Mild, but easily surmounted, expected difficulties include the fact that the authors example code is in tensorflow, and we have only basic familiarity with this framework. However, the authors have posted most of the code needed to replicate their paper. Additionally, Wang and Blei's article describes their algorithms clearly, and the data used in their study is available.

Lastly, the original code for the paper is not in the public domain, but we expect the authors to be reachable via email or via the github repo that provides tutorial / example code for the paper.

Questions

  1. Given that the original paper performs a simulation study, and we don't directly have access to the exact random seeds used in the article, are the editors of ReScience C okay with a replication that leads to the same qualitative conclusions even if the results are not identical?
  2. Beyond the pure replication of the article's results, are the editors of ReScience C okay with our providing further analysis and commentary of the original data and methods? All such analysis and commentary will be reproducible and open source via github with data and code.
rougier commented 4 years ago

Hi @timothyb0912,

Sorry for the late answer and to answer your question:

  1. It's the case of most of the replication we have published so far because generally authors do not save the random seed. So it's perfectly acceptable (it's the norm actually) to do a replication and to provide new results that cannot be bit for bit the same as the orignal. However, you'll need to explain why they are similar or equivalent (that's generally domain dependent).
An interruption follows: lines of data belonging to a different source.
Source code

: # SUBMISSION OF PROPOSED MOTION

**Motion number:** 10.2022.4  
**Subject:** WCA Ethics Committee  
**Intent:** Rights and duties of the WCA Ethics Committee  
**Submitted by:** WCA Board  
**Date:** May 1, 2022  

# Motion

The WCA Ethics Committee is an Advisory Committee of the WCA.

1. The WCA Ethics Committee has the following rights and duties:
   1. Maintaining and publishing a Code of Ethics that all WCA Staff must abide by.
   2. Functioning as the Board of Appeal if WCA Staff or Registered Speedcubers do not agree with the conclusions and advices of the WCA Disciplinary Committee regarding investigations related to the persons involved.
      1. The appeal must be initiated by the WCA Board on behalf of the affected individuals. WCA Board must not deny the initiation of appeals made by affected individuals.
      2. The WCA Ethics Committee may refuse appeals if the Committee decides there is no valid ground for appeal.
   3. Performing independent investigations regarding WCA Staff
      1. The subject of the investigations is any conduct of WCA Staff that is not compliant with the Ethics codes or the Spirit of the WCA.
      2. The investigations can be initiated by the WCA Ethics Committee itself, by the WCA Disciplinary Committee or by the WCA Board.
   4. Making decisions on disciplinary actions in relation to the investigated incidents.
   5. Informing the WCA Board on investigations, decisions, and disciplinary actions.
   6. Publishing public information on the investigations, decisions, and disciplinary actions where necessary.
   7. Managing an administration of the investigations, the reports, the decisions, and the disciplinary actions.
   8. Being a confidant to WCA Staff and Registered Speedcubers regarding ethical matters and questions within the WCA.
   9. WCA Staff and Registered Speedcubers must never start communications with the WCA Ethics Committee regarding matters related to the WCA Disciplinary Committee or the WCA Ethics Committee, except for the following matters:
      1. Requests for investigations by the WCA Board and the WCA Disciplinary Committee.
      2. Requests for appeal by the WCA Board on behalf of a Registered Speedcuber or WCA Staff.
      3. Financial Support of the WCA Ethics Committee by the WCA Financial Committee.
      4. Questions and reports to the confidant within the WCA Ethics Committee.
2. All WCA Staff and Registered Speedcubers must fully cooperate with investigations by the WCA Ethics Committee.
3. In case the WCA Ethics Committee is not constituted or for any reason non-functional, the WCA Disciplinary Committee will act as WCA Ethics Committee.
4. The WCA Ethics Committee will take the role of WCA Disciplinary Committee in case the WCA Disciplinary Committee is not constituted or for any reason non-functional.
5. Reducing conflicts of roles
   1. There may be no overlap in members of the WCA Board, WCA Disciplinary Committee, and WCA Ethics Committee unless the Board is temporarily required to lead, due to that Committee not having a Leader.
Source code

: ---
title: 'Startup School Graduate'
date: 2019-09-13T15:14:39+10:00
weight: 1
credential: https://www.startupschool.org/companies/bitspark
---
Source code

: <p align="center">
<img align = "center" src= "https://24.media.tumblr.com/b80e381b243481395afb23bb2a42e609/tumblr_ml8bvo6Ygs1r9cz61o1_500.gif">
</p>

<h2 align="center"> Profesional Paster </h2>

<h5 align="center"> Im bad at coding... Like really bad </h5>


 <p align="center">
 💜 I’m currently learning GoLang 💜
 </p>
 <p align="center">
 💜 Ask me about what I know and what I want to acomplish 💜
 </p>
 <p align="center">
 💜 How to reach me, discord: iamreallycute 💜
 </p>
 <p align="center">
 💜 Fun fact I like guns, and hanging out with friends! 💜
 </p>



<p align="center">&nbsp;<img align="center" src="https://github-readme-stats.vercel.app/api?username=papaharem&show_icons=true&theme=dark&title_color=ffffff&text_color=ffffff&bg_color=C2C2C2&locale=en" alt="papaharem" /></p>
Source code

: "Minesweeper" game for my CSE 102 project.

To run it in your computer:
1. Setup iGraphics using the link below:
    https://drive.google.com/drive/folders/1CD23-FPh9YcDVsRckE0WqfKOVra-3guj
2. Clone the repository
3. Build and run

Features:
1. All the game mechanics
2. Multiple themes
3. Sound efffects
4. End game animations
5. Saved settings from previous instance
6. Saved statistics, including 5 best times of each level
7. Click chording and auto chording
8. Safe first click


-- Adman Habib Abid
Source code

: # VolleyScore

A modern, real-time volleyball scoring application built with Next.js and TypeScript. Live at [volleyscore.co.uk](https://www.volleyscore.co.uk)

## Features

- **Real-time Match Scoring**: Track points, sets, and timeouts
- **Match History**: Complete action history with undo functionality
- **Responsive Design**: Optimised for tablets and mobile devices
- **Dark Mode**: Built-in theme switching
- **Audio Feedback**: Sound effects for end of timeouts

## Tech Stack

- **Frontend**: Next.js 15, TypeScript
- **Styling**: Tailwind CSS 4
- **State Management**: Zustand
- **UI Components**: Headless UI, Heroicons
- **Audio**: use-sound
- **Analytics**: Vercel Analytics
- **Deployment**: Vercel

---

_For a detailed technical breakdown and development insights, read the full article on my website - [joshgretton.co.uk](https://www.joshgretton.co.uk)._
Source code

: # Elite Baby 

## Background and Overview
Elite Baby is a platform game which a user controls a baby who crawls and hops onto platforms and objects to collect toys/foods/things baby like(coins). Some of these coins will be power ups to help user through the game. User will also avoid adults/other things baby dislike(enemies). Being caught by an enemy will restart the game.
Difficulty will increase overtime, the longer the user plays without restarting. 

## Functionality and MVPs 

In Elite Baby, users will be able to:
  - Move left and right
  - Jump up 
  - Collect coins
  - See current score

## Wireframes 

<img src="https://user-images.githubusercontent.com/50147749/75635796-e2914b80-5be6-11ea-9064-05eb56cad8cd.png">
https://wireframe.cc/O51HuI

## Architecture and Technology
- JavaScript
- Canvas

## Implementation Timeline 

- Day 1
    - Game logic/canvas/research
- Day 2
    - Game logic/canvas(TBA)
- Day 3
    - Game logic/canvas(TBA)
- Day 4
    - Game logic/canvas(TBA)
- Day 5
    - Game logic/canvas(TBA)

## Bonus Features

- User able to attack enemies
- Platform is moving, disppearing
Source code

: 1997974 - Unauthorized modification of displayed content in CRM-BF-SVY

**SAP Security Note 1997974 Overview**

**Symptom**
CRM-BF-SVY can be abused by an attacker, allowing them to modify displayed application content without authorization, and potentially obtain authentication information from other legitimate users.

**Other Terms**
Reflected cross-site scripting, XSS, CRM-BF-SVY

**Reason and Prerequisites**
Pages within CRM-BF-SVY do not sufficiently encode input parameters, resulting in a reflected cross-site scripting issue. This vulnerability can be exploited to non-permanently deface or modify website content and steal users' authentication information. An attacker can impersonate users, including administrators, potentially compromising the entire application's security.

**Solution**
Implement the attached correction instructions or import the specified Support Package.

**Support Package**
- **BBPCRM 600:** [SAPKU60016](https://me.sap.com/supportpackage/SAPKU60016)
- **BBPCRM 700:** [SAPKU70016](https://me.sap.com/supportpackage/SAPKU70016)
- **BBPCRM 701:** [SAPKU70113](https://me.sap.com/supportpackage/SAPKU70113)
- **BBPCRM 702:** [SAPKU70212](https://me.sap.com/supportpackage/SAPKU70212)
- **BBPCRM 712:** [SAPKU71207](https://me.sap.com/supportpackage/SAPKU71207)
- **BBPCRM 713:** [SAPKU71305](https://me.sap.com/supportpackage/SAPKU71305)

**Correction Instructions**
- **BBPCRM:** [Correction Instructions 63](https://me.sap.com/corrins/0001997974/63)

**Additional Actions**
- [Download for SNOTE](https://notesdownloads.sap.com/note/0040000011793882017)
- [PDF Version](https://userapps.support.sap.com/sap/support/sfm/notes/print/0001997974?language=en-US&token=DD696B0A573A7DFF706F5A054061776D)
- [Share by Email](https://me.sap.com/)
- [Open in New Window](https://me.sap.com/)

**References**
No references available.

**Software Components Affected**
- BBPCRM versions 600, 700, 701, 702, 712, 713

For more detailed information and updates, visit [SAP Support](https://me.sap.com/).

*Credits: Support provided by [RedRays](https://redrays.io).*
  2. Once you've replicated the original results, you can of course provide further analysis in the same paper. If you think this further analysis is an original work, you migth also consider writing a new article only on this part and submit it to another journal and pusblish only the replication in ReScience.

I'm cc'ing other editors in chief if they want add precision: @khinsen @benoit-girard @oliviaguest

oliviaguest commented 4 years ago

Thank you for tagging me, Nicolas! So my two cents to add to what Nicolas said above:

  1. Given that the original paper performs a simulation study, and we don't directly have access to the exact random seeds used in the article, are the editors of ReScience C okay with a replication that leads to the same qualitative conclusions even if the results are not identical?

You can also (try to) contact the original authors and obtain their random seeds, if useful. Either way, of course, is totally fine.

  1. Beyond the pure replication of the article's results, are the editors of ReScience C okay with our providing further analysis and commentary of the original data and methods? All such analysis and commentary will be reproducible and open source via github with data and code.

I would suggest that it is not salami-slicing to separate these out, as Nicolas also said above of course. I would also say that if it were me, I would separate these out as they are different contributions to science.

Hope these answers help and please ask follow up questions to fully clarify things, if needed! ☺️

timothyb0912 commented 4 years ago

@rougier and @oliviaguest,

Awesome, and thanks for the quick replies! We'll get started on the replication and then follow up with an issue in your submissions repo afterwards.

Thanks for doing all the hard work of maintaining this journal!

oliviaguest commented 4 years ago

@timothyb0912 excited to see your work and thank you too! 😊